Legal experts warn the decision could leave other Queensland councils exposed to refunds if they did not pass an annual resolution to levy rates and charges.
Brisbane Supreme Court Justice David Jackson found Fraser Coast Regional Council had issued three years' worth of invalid rates because, since 2014-15, it failed to pass a separate resolution to levy its rates and charges during its annual budget meetings.
Property law expert Tim O'Dwyer said the decision revealed an "appalling" lack of good governance from council.
"Every other council in Queensland should be getting pretty serious legal advice as quickly as possible," Mr O'Dwyer said.
"If it looks like they didn't pass a resolution, they need to look at what they can do - whether they can pass a by-law to rectify it. Or if they can't, start approaching the State Government very quickly."
The Courier-Mail confirmed Gold Coast, Brisbane, Sunshine Coast, Moreton Bay, Townsville and Cairns councils all pass separate resolutions during annual budget meetings.
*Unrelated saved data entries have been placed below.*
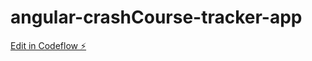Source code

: # angular-crashCourse-tracker-app

[Edit in Codeflow ⚡️](https://stackblitz.com/~/github.com/letusDeliver/angular-crashCourse-tracker-app)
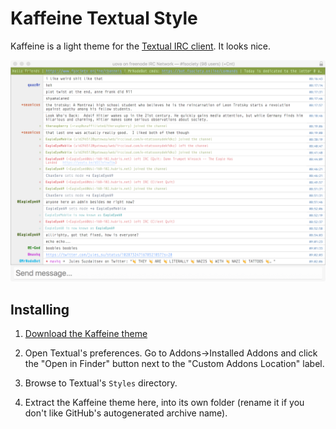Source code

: Kaffeine Textual Style
====================

Kaffeine is a light theme for the [Textual IRC client](https://www.codeux.com/textual/). It looks nice.

![Screenshot](Textual.11.png?raw=true)

## Installing

1. [Download the Kaffeine theme](https://github.com/kaffeine-19/Kaffeine-Textual-Style/archive/master.zip)

2. Open Textual's preferences. Go to Addons->Installed Addons and click the
   "Open in Finder" button next to the "Custom Addons Location" label.

3. Browse to Textual's `Styles` directory.

4. Extract the Kaffeine theme here, into its own folder (rename it if you don't
   like GitHub's autogenerated archive name).
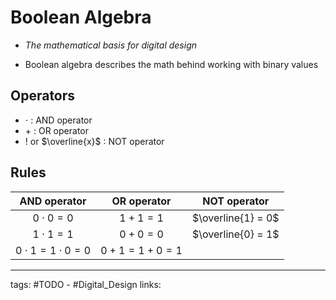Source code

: # Boolean Algebra
- *The mathematical basis for digital design*

- Boolean algebra describes the math behind working with binary values

## Operators
- $\cdot$ : AND operator
- $+$ : OR operator
- $!$ or $\overline{x}$ : NOT operator

## Rules
|        AND operator         |     OR operator     |    NOT operator    |
|:---------------------------:|:-------------------:|:------------------:|
|       $0 \cdot 0 = 0$       |     $1 + 1 = 1$     | $\overline{1} = 0$ |
|       $1 \cdot 1 = 1$       |     $0 + 0 = 0$     | $\overline{0} = 1$ |
| $0 \cdot 1 = 1 \cdot 0 = 0$ | $0 + 1 = 1 + 0 = 1$ |                    |

---
tags: #TODO - #Digital_Design 
links:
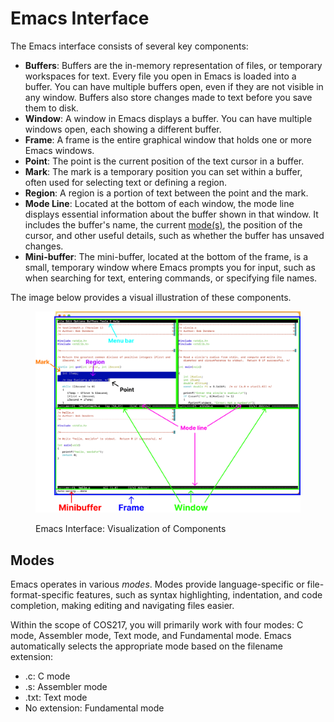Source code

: # Emacs Interface



The Emacs interface consists of several key components:&#x20;

* **Buffers**: Buffers are the in-memory representation of files, or temporary workspaces for text. Every file you open in Emacs is loaded into a buffer. You can have multiple buffers open, even if they are not visible in any window. Buffers also store changes made to text before you save them to disk.
* **Window**: A window in Emacs displays a buffer. You can have multiple windows open, each showing a different buffer.
* **Frame**: A frame is the entire graphical window that holds one or more Emacs windows.
* **Point**: The point is the current position of the text cursor in a buffer.
* **Mark**: The mark is a temporary position you can set within a buffer, often used for selecting text or defining a region.
* **Region**: A region is a portion of text between the point and the mark.
* **Mode Line**: Located at the bottom of each window, the mode line displays essential information about the buffer shown in that window. It includes the buffer's name, the current [mode(s)](emacs-modes.md), the position of the cursor, and other useful details, such as whether the buffer has unsaved changes.
* **Mini-buffer**: The mini-buffer, located at the bottom of the frame, is a small, temporary window where Emacs prompts you for input, such as when searching for text, entering commands, or specifying file names.

The image below provides a visual illustration of these components.

<figure><img src="../../.gitbook/assets/image.png" alt=""><figcaption><p>Emacs Interface: Visualization of Components</p></figcaption></figure>

## Modes

Emacs operates in various _modes_. Modes provide language-specific or file-format-specific features, such as syntax highlighting, indentation, and code completion, making editing and navigating files easier.&#x20;

Within the scope of COS217, you will primarily work with four modes: C mode, Assembler mode, Text mode, and Fundamental mode. Emacs automatically selects the appropriate mode based on the filename extension:

* .c: C mode
* .s: Assembler mode
* .txt: Text mode
* No extension: Fundamental mode
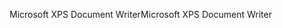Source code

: <span data-ttu-id="b6231-101">Microsoft XPS Document Writer</span><span class="sxs-lookup"><span data-stu-id="b6231-101">Microsoft XPS Document Writer</span></span>
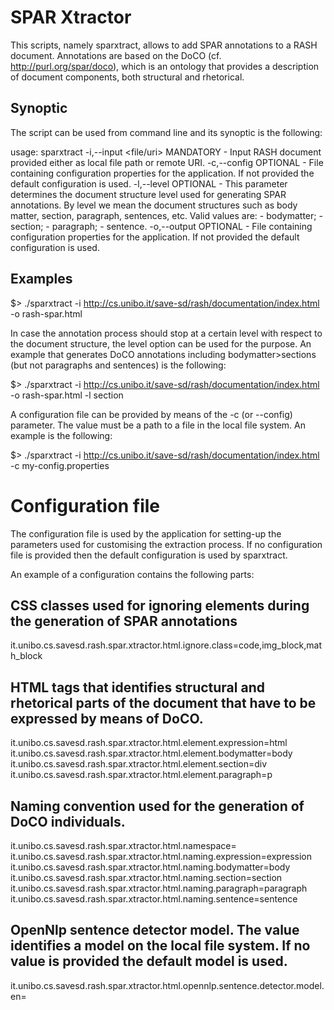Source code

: # SPAR Xtractor

This scripts, namely sparxtract, allows to add SPAR annotations to a RASH document.
Annotations are based on the DoCO (cf. http://purl.org/spar/doco), which is an ontology that provides a description of document components, both structural and rhetorical.

## Synoptic
The script can be used from command line and its synoptic is the following:

usage: sparxtract
 -i,--input <file/uri>   MANDATORY - Input RASH document provided either
                         as local file path or remote URI.
 -c,--config <file>      OPTIONAL - File containing configuration
                         properties for the application. If not provided
                         the default configuration is used.
 -l,--level <string>     OPTIONAL - This parameter determines the document
                         structure level used for generating SPAR
                         annotations. By level we mean the document
                         structures such as body matter, section,
                         paragraph, sentences, etc.
                         Valid values are:
                         - bodymatter;
                         - section;
                         - paragraph;
                         - sentence.
 -o,--output <file>      OPTIONAL - File containing configuration
                         properties for the application. If not provided
                         the default configuration is used.

## Examples

$> ./sparxtract -i http://cs.unibo.it/save-sd/rash/documentation/index.html -o rash-spar.html

In case the annotation process should stop at a certain level with respect to the document structure, the level option can be used for the purpose. An example that generates DoCO annotations including bodymatter>sections (but not paragraphs and sentences) is the following:

$> ./sparxtract -i http://cs.unibo.it/save-sd/rash/documentation/index.html -o rash-spar.html -l section

A configuration file can be provided by means of the -c (or --config) parameter. The value must be a path to a file in the local file system. An example is the following:

$> ./sparxtract -i http://cs.unibo.it/save-sd/rash/documentation/index.html -c my-config.properties

# Configuration file

The configuration file is used by the application for setting-up the parameters used for customising the extraction process.
If no configuration file is provided then the default configuration is used by sparxtract.

An example of a configuration contains the following parts:

## CSS classes used for ignoring elements during the generation of SPAR annotations
it.unibo.cs.savesd.rash.spar.xtractor.html.ignore.class=code,img_block,math_block

## HTML tags that identifies structural and rhetorical parts of the document that have to be expressed by means of DoCO.
it.unibo.cs.savesd.rash.spar.xtractor.html.element.expression=html
it.unibo.cs.savesd.rash.spar.xtractor.html.element.bodymatter=body
it.unibo.cs.savesd.rash.spar.xtractor.html.element.section=div
it.unibo.cs.savesd.rash.spar.xtractor.html.element.paragraph=p

## Naming convention used for the generation of DoCO individuals.
it.unibo.cs.savesd.rash.spar.xtractor.html.namespace=
it.unibo.cs.savesd.rash.spar.xtractor.html.naming.expression=expression
it.unibo.cs.savesd.rash.spar.xtractor.html.naming.bodymatter=body
it.unibo.cs.savesd.rash.spar.xtractor.html.naming.section=section
it.unibo.cs.savesd.rash.spar.xtractor.html.naming.paragraph=paragraph
it.unibo.cs.savesd.rash.spar.xtractor.html.naming.sentence=sentence

## OpenNlp sentence detector model. The value identifies a model on the local file system. If no value is provided the default model is used.
it.unibo.cs.savesd.rash.spar.xtractor.html.opennlp.sentence.detector.model.en=
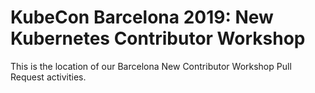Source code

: # KubeCon Barcelona 2019: New Kubernetes Contributor Workshop

This is the location of our Barcelona New Contributor Workshop Pull Request activities.


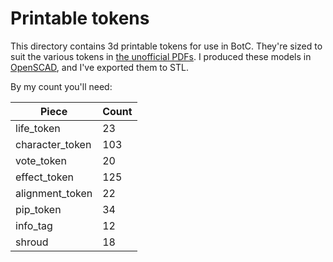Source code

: # Printable tokens

This directory contains 3d printable tokens for use in BotC. They're sized to suit the
various tokens in [the unofficial PDFs](../unofficial_pdfs/). I produced these models in [OpenSCAD](https://openscad.org/), and I've
exported them to STL.

By my count you'll need:

| Piece | Count |
| ----- | ----- |
| life_token | 23 |
| character_token | 103 |
| vote_token | 20 |
| effect_token | 125 |
| alignment_token | 22 |
| pip_token | 34 |
| info_tag | 12 |
| shroud | 18 |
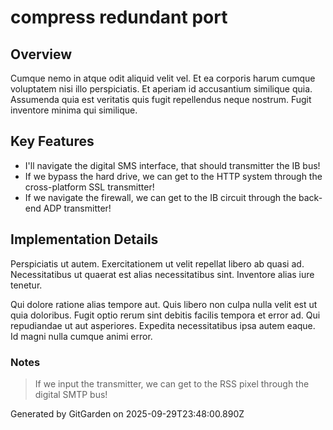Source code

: # compress redundant port

## Overview
Cumque nemo in atque odit aliquid velit vel. Et ea corporis harum cumque voluptatem nisi illo perspiciatis. Et aperiam id accusantium similique quia. Assumenda quia est veritatis quis fugit repellendus neque nostrum. Fugit inventore minima qui similique.

## Key Features
- I'll navigate the digital SMS interface, that should transmitter the IB bus!
- If we bypass the hard drive, we can get to the HTTP system through the cross-platform SSL transmitter!
- If we navigate the firewall, we can get to the IB circuit through the back-end ADP transmitter!

## Implementation Details
Perspiciatis ut autem. Exercitationem ut velit repellat libero ab quasi ad. Necessitatibus ut quaerat est alias necessitatibus sint. Inventore alias iure tenetur.
 Qui dolore ratione alias tempore aut. Quis libero non culpa nulla velit est ut quia doloribus. Fugit optio rerum sint debitis facilis tempora et error ad. Qui repudiandae ut aut asperiores. Expedita necessitatibus ipsa autem eaque. Id magni nulla cumque animi error.

### Notes
> If we input the transmitter, we can get to the RSS pixel through the digital SMTP bus!

Generated by GitGarden on 2025-09-29T23:48:00.890Z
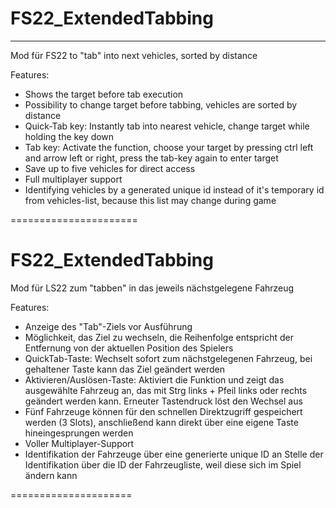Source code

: # FS22_ExtendedTabbing 

---

Mod für FS22 to "tab" into next vehicles, sorted by distance

Features:

- Shows the target before tab execution
- Possibility to change target before tabbing, vehicles are sorted by distance
- Quick-Tab key: Instantly tab into nearest vehicle, change target while holding the key down
- Tab key: Activate the function, choose your target by pressing ctrl left and arrow left or right, press the tab-key again to enter target
- Save up to five vehicles for direct access
- Full multiplayer support
- Identifying vehicles by a generated unique id instead of it's temporary id from vehicles-list, because this list may change during game

======================

# FS22_ExtendedTabbing 

Mod für LS22 zum "tabben" in das jeweils nächstgelegene Fahrzeug
 
 Features:
 
 - Anzeige des "Tab"-Ziels vor Ausführung
 - Möglichkeit, das Ziel zu wechseln, die Reihenfolge entspricht der Entfernung von der aktuellen Position des Spielers
 - QuickTab-Taste: Wechselt sofort zum nächstgelegenen Fahrzeug, bei gehaltener Taste kann das Ziel geändert werden
 - Aktivieren/Auslösen-Taste: Aktiviert die Funktion und zeigt das ausgewählte Fahrzeug an, das mit Strg links + Pfeil links oder rechts geändert werden kann. Erneuter Tastendruck löst den Wechsel aus
 - Fünf Fahrzeuge können für den schnellen Direktzugriff gespeichert werden (3 Slots), anschließend kann direkt über eine eigene Taste hineingesprungen werden
 - Voller Multiplayer-Support
 - Identifikation der Fahrzeuge über eine generierte unique ID an Stelle der Identifikation über die ID der Fahrzeugliste, weil diese sich im Spiel ändern kann
 
 =====================
 
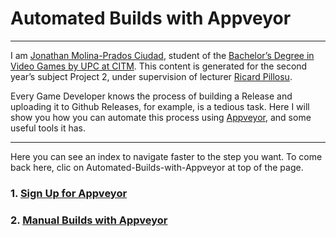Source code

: # Automated Builds with Appveyor
---
I am [Jonathan Molina-Prados Ciudad](https://es.linkedin.com/in/jonathan-molina-prados-ciudad-366054129), student of the [Bachelor’s Degree in Video Games by UPC at CITM](https://www.citm.upc.edu/ing/estudis/graus-videojocs).
This content is generated for the second year’s subject Project 2, under supervision of lecturer
[Ricard Pillosu](https://es.linkedin.com/in/ricardpillosu).

Every Game Developer knows the process of building a Release and uploading it to Github Releases, for example, is a tedious task.
Here I will show you how you can automate this process using [Appveyor](https://www.appveyor.com/), and some useful tools it has.

---
Here you can see an index to navigate faster to the step you want. To come back here, clic on Automated-Builds-with-Appveyor at top of the page.

### 1. [Sign Up for Appveyor](https://jony635.github.io/Automated-Builds-with-Appveyor/sign_up)
### 2. [Manual Builds with Appveyor](https://jony635.github.io/Automated-Builds-with-Appveyor/manual_builds)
But the decision has left 71 other local governments in Queensland scrambling to check whether they have complied with the ruling.
If more councils were exposed, Mr O'Dwyer said he would guarantee that the State Government would step in to change the law retrospectively.
The landmark ruling occurred after Linville Holdings was taken to court by council over unpaid rates.
The rural services company successfully argued its rates bills were invalid because council failed to pass the separate resolution each year.
Lawyer David Hinton, who ran the winning case, told The Courier-Mail the decision arguably affected "every ratepayer" in the Fraser Coast region.
"I'd suspect that if people think they may have a chance of getting out of paying some rates, they'll probably jump at the opportunity," Mr Hinton said.
"It's not necessarily an issue that's restricted just to this council region. It could obviously apply to other councils as well."
The decision has the potential to leave councils exposed to a multimillion-dollar rates refund of money that has already been spent, unless there is a retrospective law change or successful court appeal.
Fraser Coast Regional Council CEO Ken Diehm said council was seeking legal advice about appealing the decision.
"Until a final determination on this matter is made, the community is encouraged to continue to make payment on rates and charges levied by council to avoid penalties that may apply," Mr Diehm said.
Costs are yet to be decided.
A Local Government Association of Queensland spokesman said the organisation believed there were no implications for other councils from the decision.
"But we will be investigating it further," the spokesman said.